The Sicán civilization was one of Peru’s most important pre-Incan civilizations. Most information of the Sicáns has been lost for 700 years, but ornate gold artifacts discovered in graves reveal much of what we do know. A chemical study of the paint on a 1,000-year-old gold mask reveals that it contains human blood and bird egg proteins, providing a fresh understanding.
Sicán culture has been around for at least 500 years. While many of its contemporaries were stolen, a remarkable tomb from the Middle Sicán Period (1,100-900 years ago) managed to stay undisturbed underneath the Huaca Loro temple until the early 1990s. It was the first Middle Period aristocratic Sicán tomb scientifically excavate. When researchers entered it, they discovered a 40-50-year-old man skeleton upside down and painted red in the center of the tomb, surrounded by the remains of two women and two children.
A gold mask painted red and concealing the man’s detachable head, which, unlike the rest of him, was right side up, was among the objects found in the tomb. The American Chemical Society’s Journal of Proteome Research released an examination of the paint’s chemical makeup.

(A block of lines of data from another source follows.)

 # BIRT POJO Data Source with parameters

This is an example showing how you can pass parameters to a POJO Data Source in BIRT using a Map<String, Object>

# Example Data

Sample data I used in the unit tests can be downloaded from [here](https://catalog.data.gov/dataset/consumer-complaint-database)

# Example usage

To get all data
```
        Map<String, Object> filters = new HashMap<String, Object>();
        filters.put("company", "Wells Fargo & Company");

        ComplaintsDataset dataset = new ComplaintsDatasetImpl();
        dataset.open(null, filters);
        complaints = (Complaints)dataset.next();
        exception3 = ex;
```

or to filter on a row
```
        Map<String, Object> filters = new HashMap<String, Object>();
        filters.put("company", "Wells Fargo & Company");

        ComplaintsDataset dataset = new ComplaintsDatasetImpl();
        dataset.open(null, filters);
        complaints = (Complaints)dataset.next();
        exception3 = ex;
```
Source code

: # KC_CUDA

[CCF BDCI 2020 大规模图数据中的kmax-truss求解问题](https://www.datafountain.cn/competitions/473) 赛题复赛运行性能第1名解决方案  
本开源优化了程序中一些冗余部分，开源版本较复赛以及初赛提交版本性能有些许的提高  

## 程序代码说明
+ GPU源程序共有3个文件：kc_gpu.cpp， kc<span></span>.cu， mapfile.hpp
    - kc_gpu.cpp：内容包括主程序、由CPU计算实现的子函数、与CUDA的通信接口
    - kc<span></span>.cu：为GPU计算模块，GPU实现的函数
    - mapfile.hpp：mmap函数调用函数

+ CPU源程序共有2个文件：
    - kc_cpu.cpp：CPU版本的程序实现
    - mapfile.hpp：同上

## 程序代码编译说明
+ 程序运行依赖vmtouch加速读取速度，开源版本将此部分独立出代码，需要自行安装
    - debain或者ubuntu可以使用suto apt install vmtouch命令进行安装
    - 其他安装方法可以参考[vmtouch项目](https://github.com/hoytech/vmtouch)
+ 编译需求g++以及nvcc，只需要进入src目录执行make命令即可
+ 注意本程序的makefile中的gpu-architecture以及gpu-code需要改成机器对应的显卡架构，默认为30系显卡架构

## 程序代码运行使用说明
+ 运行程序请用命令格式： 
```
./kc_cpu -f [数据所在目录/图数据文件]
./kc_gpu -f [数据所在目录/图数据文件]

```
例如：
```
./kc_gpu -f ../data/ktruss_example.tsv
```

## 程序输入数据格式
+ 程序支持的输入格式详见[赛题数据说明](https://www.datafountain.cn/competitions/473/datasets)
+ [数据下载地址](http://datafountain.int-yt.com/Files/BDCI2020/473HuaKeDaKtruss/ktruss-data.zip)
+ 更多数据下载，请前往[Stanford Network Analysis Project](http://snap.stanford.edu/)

Cinnabar, a mineral often employed by the Sicáns for high-status persons and items, was originally identified as the red hue. The least fortunate used iron oxides and tree resin.
However, archaeologists have known since the beginning that cinnabar would not adhere to gold without a binding agent over such a long period. Initially, determining the binding agent proved too difficult, but now a team led by Oxford University’s Professor James McCullagh has done the infrared analysis, despite a horrified half of the globe begging them to put it back. This indicated the presence of proteins, which were later discovered to derive from a mixture of human blood and egg whites. It assumed that the same concoction was used to dye the whole skeleton.
The whole tomb appears to have been meticulously designed, implying that every placement, and hence every piece, was imbued with profound importance. The two female skeletons, for example, are positioned as though one is giving birth and the other is serving as a midwife. The skeletons of the children squat at a higher level. The tomb contained 1.2 tons of burial goods, about a third of which were metal, attesting to the upside-down man’s tremendous riches and rank. The mask, however, stood out even amongst all of this opulence.
The discoveries may be valuable to individuals looking for a way to tie inorganic pigments to gold lasting 1,000 years, but the scientists believe there is more to the option than just finding something sticky. According to the article, “the distinctive inverted arrangement of the skeleton adjacent to the two young adult women in parturition and midwifing stances shows that the targeted effect was the rebirth of the deceased leader,” and red oxygenated blood likely indicated the “life force.” The study states that Sicán sacrifice victims sliced at the neck to increase bleeding, thus life power kept for the affluent.